Hi All- No news, I rang the Manager and he's on the case now, they have had staff shortages. I'll also send out the design package to other suppliers. Can't forward the project much until the first quotes are in...Cheers Peter S
Hi All - Hopefully this is the week the quotes come in. Being a designer and a materials nerd there's always something bubbling in the background. I've been working on some machine component casting material for a while. It's a combination of epoxy, carbon fibre and another high stiffness whisker. I'm doing some vacuum casting trials this week (if the whiskers arrive) and making a block for some machining trials. Working towards a cast small Mill as the next project. Will keep you all informed. 50% Stiffer then epoxy granite just as damp and a bit denser.
One of my commercial projects at the moment is designing some 0.5mm thick carbon fibre bicycle tubes for a client to make a 500g bike frame. This has opened the door to some nano whiskers to use, interesting stuff.
Here's some very high speed machining to look at. Haven't done much on my router lately been rebuilding a laser for the local Mens Shed. But now that's finished I can back to my to do list.
https://www.youtube.com/watch?v=l2my4RMJZWM
Cheers Peter
Epoxy composite sounds interesting. I'm keen to hear how it goes.
The sand and rock components of epoxy granite are of course partly used due to low cost and high availability. How do the fibres compare?
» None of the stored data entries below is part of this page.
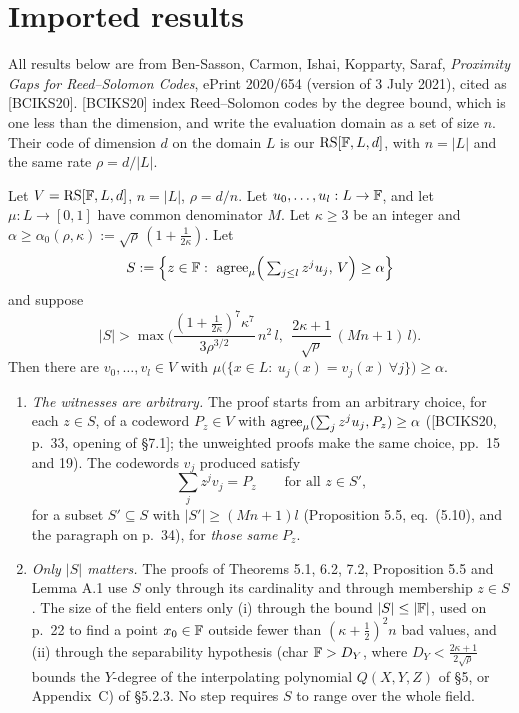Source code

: \section{Imported results}

All results below are from Ben-Sasson, Carmon, Ishai, Kopparty, Saraf,
\emph{Proximity Gaps for Reed--Solomon Codes}, ePrint 2020/654 (version of 3 July 2021),
cited as [BCIKS20]. [BCIKS20] index Reed--Solomon codes by the degree bound, which is one less than the dimension,
and write the evaluation domain as a set of size $n$. Their code of dimension $d$ on the domain
$L$ is our $\RS[\F,L,d]$, with $n=|L|$ and the same rate $\rho=d/|L|$.

\begin{imported}\label{ext:bciks72}
Let $V=\RS[\F,L,d]$, $n=|L|$, $\rho=d/n$. Let $u_0,\dots,u_l:L\to\F$, and let
$\mu:L\to[0,1]$ have common denominator $M$. Let $\kappa\ge3$ be an integer and
$\alpha\ge\alpha_0(\rho,\kappa):=\sqrt\rho\,(1+\tfrac1{2\kappa})$. Let
\[
S:=\Big\{z\in\F:\ \agree_\mu\Big(\textstyle\sum_{j\le l}z^ju_j,\,V\Big)\ge\alpha\Big\}
\]
and suppose
\[
|S|>\max\Big(\frac{(1+\frac1{2\kappa})^7\kappa^7}{3\rho^{3/2}}\,n^2\,l,\ \
\frac{2\kappa+1}{\sqrt\rho}\,(Mn+1)\,l\Big).\tag{$\star$}
\]
Then there are $v_0,\dots,v_l\in V$ with
$\mu\big(\{x\in L:\ u_j(x)=v_j(x)\ \forall j\}\big)\ge\alpha$.
\end{imported}

\begin{remark}\label{ext:proof-facts}
\leavevmode
\begin{enumerate}
\item[(F1)] \emph{The witnesses are arbitrary.} The proof starts from an arbitrary choice,
for each $z\in S$, of a codeword $P_z\in V$ with
$\agree_\mu(\sum_jz^ju_j,P_z)\ge\alpha$ ([BCIKS20, p.~33, opening of \S7.1]; the
unweighted proofs make the same choice, pp.~15 and 19). The codewords $v_j$ produced
satisfy
\[
\textstyle\sum_{j}z^jv_j=P_z\qquad\text{for all }z\in S',
\]
for a subset $S'\subseteq S$ with $|S'|\ge(Mn+1)l$ (Proposition 5.5, eq.~(5.10), and
the paragraph on p.~34), for \emph{those same} $P_z$.
\item[(F2)] \emph{Only $|S|$ matters.} The proofs of Theorems 5.1, 6.2, 7.2,
Proposition 5.5 and Lemma A.1 use $S$ only through its cardinality and through
membership $z\in S$. The size of the field enters only (i) through the bound
$|S|\le|\F|$, used on p.~22 to find a point $x_0\in\F$ outside fewer than
$(\kappa+\frac12)^2n$ bad values, and (ii) through the separability hypothesis (char
$\F>D_Y$, where $D_Y<\frac{2\kappa+1}{2\sqrt\rho}$ bounds the $Y$-degree of the interpolating
polynomial $Q(X,Y,Z)$ of \S5, or Appendix~C) of \S5.2.3. No step requires $S$ to range over the whole field.
\end{enumerate}
\end{remark}

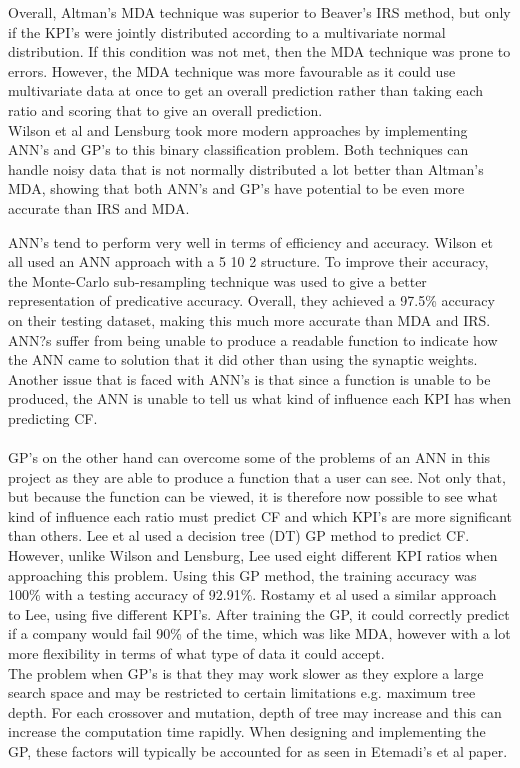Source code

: \documentclass[11pt]{article}
\begin{document}
Overall, Altman's MDA technique was superior to Beaver's IRS method, but only if the KPI's were jointly distributed according to a multivariate normal distribution. If this condition was not met, then the MDA technique was prone to errors. However, the MDA technique was more favourable as it could use multivariate data at once to get an overall prediction rather than taking each ratio and scoring that to give an overall prediction. \\
Wilson et al and Lensburg took more modern approaches by implementing ANN's and GP's to this binary classification problem. Both techniques can handle noisy data that is not normally distributed a lot better than Altman's MDA, showing that both ANN's and GP's have potential to be even more accurate than IRS and MDA. 

ANN's tend to perform very well in terms of efficiency and accuracy. Wilson et all used an ANN approach with a 5 10 2 structure. To improve their accuracy, the Monte-Carlo sub-resampling technique was used to give a better representation of predicative accuracy. Overall, they achieved a 97.5\% accuracy on their testing dataset, making this much more accurate than MDA and IRS. \\
ANN?s suffer from being unable to produce a readable function to indicate how the ANN came to solution that it did other than using the synaptic weights. Another issue that is faced with ANN's is that since a function is unable to be produced, the ANN is unable to tell us what kind of influence each KPI has when predicting CF.\\
\\
GP's on the other hand can overcome some of the problems of an ANN in this project as they are able to produce a function that a user can see. Not only that, but because the function can be viewed, it is therefore now possible to see what kind of influence each ratio must predict CF and which KPI's are more significant than others. 
Lee et al used a decision tree (DT) GP method to predict CF. However, unlike Wilson and Lensburg, Lee used eight different KPI ratios when approaching this problem. Using this GP method, the training accuracy was 100\% with a testing accuracy of 92.91\%. Rostamy et al used a similar approach to Lee, using five different KPI's. After training the GP, it could correctly predict if a company would fail 90\% of the time, which was like MDA, however with a lot more flexibility in terms of what type of data it could accept. \\
The problem when GP's is that they may work slower as they explore a large search space and may be restricted to certain limitations e.g. maximum tree depth. For each crossover and mutation, depth of tree may increase and this can increase the computation time rapidly. When designing and implementing the GP, these factors will typically be accounted for as seen in Etemadi's et al paper. \\
\end{document}
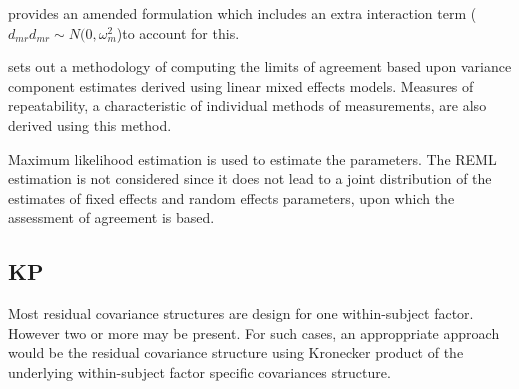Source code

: \documentclass[12pt, a4paper]{report}
\theoremstyle{plain}
\theoremstyle{definition}
\theoremstyle{remark}
\begin{document}
\citet{BXC2004} provides an amended formulation which includes an extra interaction
term ($d_{mr} d_{mr} \sim N(0,\omega^{2}_{m}$)to account for this.

\citet{BXC2008} sets out a methodology of computing the limits of
agreement based upon variance component estimates derived using
linear mixed effects models. Measures of repeatability, a
characteristic of individual methods of measurements, are also
derived using this method.





Maximum likelihood estimation is used to estimate the parameters.
The REML estimation is not considered since it does not lead to a
joint distribution of the estimates of fixed effects and random
effects parameters, upon which the assessment of agreement is
based.



\subsection{KP}
Most residual covariance structures are design for one
within-subject factor. However two or more may be present. For
such cases, an approppriate approach would be the residual
covariance structure using Kronecker product of the underlying
within-subject factor specific covariances structure.
\end{document}
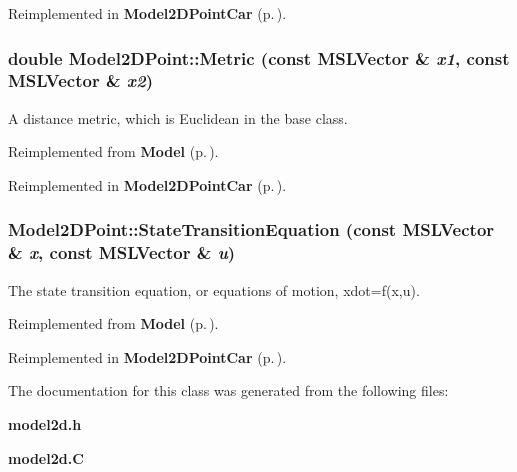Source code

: Reimplemented in {\bf Model2DPoint\-Car} {\rm (p.\,\pageref{classModel2DPointCar_a2})}.
\subsubsection{\setlength{\rightskip}{0pt plus 5cm}double Model2DPoint::Metric (const {\bf MSLVector} \& {\em x1}, const {\bf MSLVector} \& {\em x2})\hspace{0.3cm}{\tt  [virtual]}}\label{classModel2DPoint_a4}


A distance metric, which is Euclidean in the base class.



Reimplemented from {\bf Model} {\rm (p.\,\pageref{classModel_a9})}.

Reimplemented in {\bf Model2DPoint\-Car} {\rm (p.\,\pageref{classModel2DPointCar_a4})}.
\subsubsection{ Model2DPoint::State\-Transition\-Equation (const {\bf MSLVector} \& {\em x}, const {\bf MSLVector} \& {\em u})\hspace{0.3cm}{\tt  [virtual]}}\label{classModel2DPoint_a3}


The state transition equation, or equations of motion, xdot=f(x,u).



Reimplemented from {\bf Model} {\rm (p.\,\pageref{classModel_a3})}.

Reimplemented in {\bf Model2DPoint\-Car} {\rm (p.\,\pageref{classModel2DPointCar_a3})}.

The documentation for this class was generated from the following files:\begin{CompactItemize}
\item 
{\bf model2d.h}\item 
{\bf model2d.C}\end{CompactItemize}
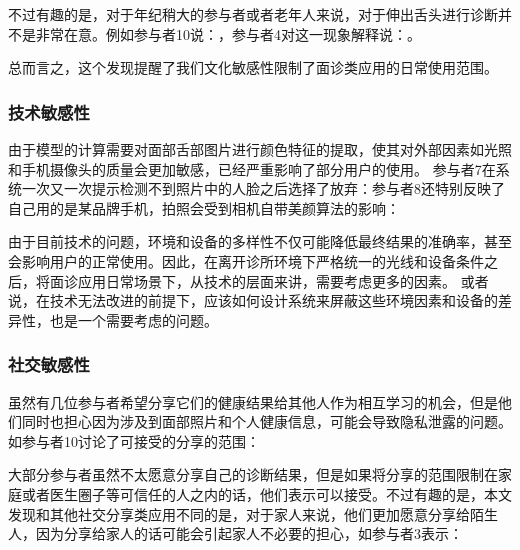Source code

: 不过有趣的是，对于年纪稍大的参与者或者老年人来说，对于伸出舌头进行诊断并不是非常在意。例如参与者10说：，参与者4对这一现象解释说：。

总而言之，这个发现提醒了我们文化敏感性限制了面诊类应用的日常使用范围。


\subsubsection{技术敏感性}


由于模型的计算需要对面部舌部图片进行颜色特征的提取，使其对外部因素如光照和手机摄像头的质量会更加敏感，已经严重影响了部分用户的使用。
参与者7在系统一次又一次提示检测不到照片中的人脸之后选择了放弃：参与者8还特别反映了自己用的是某品牌手机，拍照会受到相机自带美颜算法的影响：

由于目前技术的问题，环境和设备的多样性不仅可能降低最终结果的准确率，甚至会影响用户的正常使用。因此，在离开诊所环境下严格统一的光线和设备条件之后，将面诊应用日常场景下，从技术的层面来讲，需要考虑更多的因素。
或者说，在技术无法改进的前提下，应该如何设计系统来屏蔽这些环境因素和设备的差异性，也是一个需要考虑的问题。

\subsubsection{社交敏感性}


虽然有几位参与者希望分享它们的健康结果给其他人作为相互学习的机会，但是他们同时也担心因为涉及到面部照片和个人健康信息，可能会导致隐私泄露的问题。
如参与者10讨论了可接受的分享的范围：

大部分参与者虽然不太愿意分享自己的诊断结果，但是如果将分享的范围限制在家庭或者医生圈子等可信任的人之内的话，他们表示可以接受。不过有趣的是，本文发现和其他社交分享类应用不同的是，对于家人来说，他们更加愿意分享给陌生人，因为分享给家人的话可能会引起家人不必要的担心，如参与者3表示：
For a metal mill, weight and large sections are not usually an issue so stiffness of epoxy granite doesn't seem to be a limiting factor generally (just use very big sections). Obviously different considerations for a gantry router where you have to move a large part and therefore weight optimisation is important.
7xCNC.com - CNC info for the minilathe (7x10, 7x12, 7x14, 7x16)
Hi Pippin - Epoxy is relatively expensive no matter how you look at it. I've looked at some urethanes but the gel time is too fast for the vacuum process I use. There is a very good acrylic resin with indefinite gel time but it needs an oven to kick it off. But I will need an oven eventually to correctly cure and stabilise the epoxy... Carbon Fibre is V expensive so the trick is to use the least amount but get the best effect. I have been working on a recycling scheme for CF through some of my clients so its good value if they can get me enough of it. The HM whiskers are a commercial product and I'm waiting on various cost breakdowns vs volume. So until that whole puzzle and $ equation is sorted I can't tell if its economic or not, at the moment it looks reasonable. Performance wise on paper it looks V promising and I see no technical hurdles as I've made similar yet more complex materials before. So need to make a block and see how it mills and drills.
Casting parts will open up possibilities with shapes and part consolidation that plate billet parts can't achieve. I can route the moulds/plugs on my router Scoot. The bench Mill project is torn between a Bridgeport config or a gantry config. Datron have very nice Ep/Granite gantry machines. The moving gantry gives you the max size table for least footprint. The bridgeport gives you max stiffness as the tool is always within the bearing footprint. The mill has a target footprint 700mm deep and 800mm wide. Pros and Cons. These things will come out in the wash. Peter
Thought you might be interested in the following papers (same authors). They report using epoxy granite to achieve the same stiffness as steel or cast iron at a reduced weight and greatly increased damping. The section sizes are bigger, but despite this the weight is less due the low density.
http://annals.fih.upt.ro/pdf-full/20...-2012-2-13.pdf
http://citeseerx.ist.psu.edu/viewdoc...=rep1&type=pdf
7xCNC.com - CNC info for the minilathe (7x10, 7x12, 7x14, 7x16)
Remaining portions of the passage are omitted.